Technologies for the removal of carbon dioxide (CO2) from the atmosphere (direct air capture, or DAC for short) are already in use, but neither their actual benefits for climate protection nor their other environmental impact have yet to be investigated. A research team led by Kavya Madhu and Prof. Dr. Stefan Pauliuk from the University of Freiburg (Faculty of Environment and Natural Resources) has now analyzed the carbon footprint of these technologies. To do so, they determined for two common DAC processes - one at high and one at low temperature for capturing CO2 - how high their energy input, CO2 emissions and other consumption factors are to extract one ton, one megaton and one gigaton of CO2 from the atmosphere and inject it into deep soil layers. They also compared these values to key existing technologies and measures for CO2 reduction, such as e-mobility and heat pumps. “The low-temperature process for CO2 extraction proved to be surprisingly efficient,” says Kavya Madhu, "for one ton of CO2 extraction, for example, 0.3 tons of CO2 are currently emitted in the energy and heat supply required for this, and as little as 0.15 tons if low- CO2 electricity is used. The resulting net CO2 extraction of 0.7-0.85 tons is comparable to the CO2 savings from using the same amount of energy for electric cars instead of gasoline-powered cars. They published the results of their study in the journal Nature Energy.

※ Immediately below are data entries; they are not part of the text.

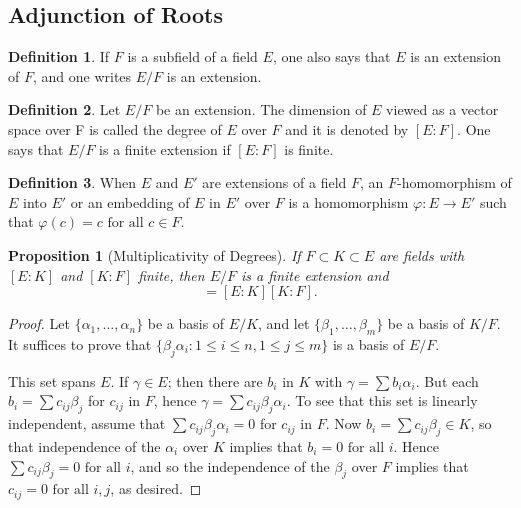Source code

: \documentclass[draft]{article}
\newtheorem{prop}[thm]{Proposition}
\theoremstyle{definition}
\newtheorem{defn}{Definition}[section]
\theoremstyle{remark}
\begin{document}
		\subsection{Adjunction of Roots}
		
			\begin{defn}
				If $F$ is a subfield of a field $E$, one also says that $E$ is an extension of $F$, and one writes $E/F$ is an extension.
			\end{defn}
			
			\begin{defn}
				Let $E/F$ be an extension. The dimension of $E$ viewed as a vector space over F is called the degree of $E$ over $F$ and it is denoted by $[E : F]$. One says that $E/F$ is a finite extension if $[E : F]$ is finite.
			\end{defn}
			
			\begin{defn}
			    When $E$ and $E'$ are extensions of a field $F$, an $F$-homomorphism of $E$ into $E'$ or an embedding of $E$ in $E'$ over $F$ is a homomorphism $\varphi: E \to E'$ such that $\varphi(c) = c \text{ for all } c \in F$. 
			\end{defn}
			
			\begin{prop}[Multiplicativity of Degrees]
				If $F \subset K \subset E$ are fields with $[E : K]$ and $[K : F]$ finite, then $E/F$ is a finite extension and
				\begin{equation*}
					[E : F] = [E : K][K : F].
				\end{equation*}
			\end{prop}
			
			\begin{proof}
				Let $\{\alpha_1, \dots, \alpha_n\}$ be a basis of $E/K$, and let $\{\beta_1, \dots, \beta_m\}$ be a basis of $K/F$. It suffices to prove that $\{\beta_j\alpha_i : 1 \leq i \leq n, 1 \leq j \leq m\}$ is a basis of $E/F$.\par
				This set spans $E$. If $\gamma \in E$; then there are $b_i$ in $K$ with $\gamma = \sum{b_i\alpha_i}$. But each $b_i = \sum{c_{ij}\beta_j}$ for $c_{ij}$ in $F$, hence $\gamma = \sum{c_{ij}\beta_j\alpha_i}$. To see that this set is linearly independent, assume that $\sum{c_{ij}\beta_j\alpha_i} = 0$ for $c_{ij}$ in $F$. Now $b_i = \sum{c_{ij}\beta_j} \in K$, so that independence of the $\alpha_i$ over $K$ implies that $b_i = 0 \text{ for all } i$. Hence $\sum{c_{ij}\beta_j} = 0 \text{ for all } i$, and so the independence of the $\beta_j$ over $F$ implies that $c_{ij} = 0 \text{ for all } i, j$, as desired.
			\end{proof}
			
\end{document}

“Several factors for long-term storage are still unknown”
Extraction technologies first bring ambient air into contact with a substance that absorbs the CO2 from the air. In a second step, the captured CO2 is released again in high concentration by heating and then liquefied. Energy expenditures and emissions for the CO2 extraction processes arise in particular from the necessary generation of ventilation, chemical reactions and heating, as well as the injection of the extracted CO2 into deep soil layers. However, according to Stefan Pauliuk, “Several factors for long-term CO2 storage are still unknown or difficult to determine, such as the dynamically evolving CO2 storage capacity of rocks.”
For their study, the team determined the efficiency of CO2 extraction technologies over their life cycle using a detailed life cycle assessment in OpenLCA software. They calculated the environmental impact of providing the materials and energy needed to build the plants and capture and inject CO2. For comparison with other technologies and CO2 reduction measures, they used existing data from various literature sources, aligned them, and performed their own process modeling to ensure completeness and consistency.
“Given that CO2 extraction is already comparatively efficient, DAC technologies are likely to play a long-term role in climate mitigation as a complement, not a replacement,” Madhu and Pauliuk conclude. “Given the uncertainty of actual scalability, the risks associated with CO2 storage in rock, and the early-stage development of DAC technologies, the use of already established and similarly climate-efficient technologies such as battery-operated vehicles and heat pumps remains urgent.”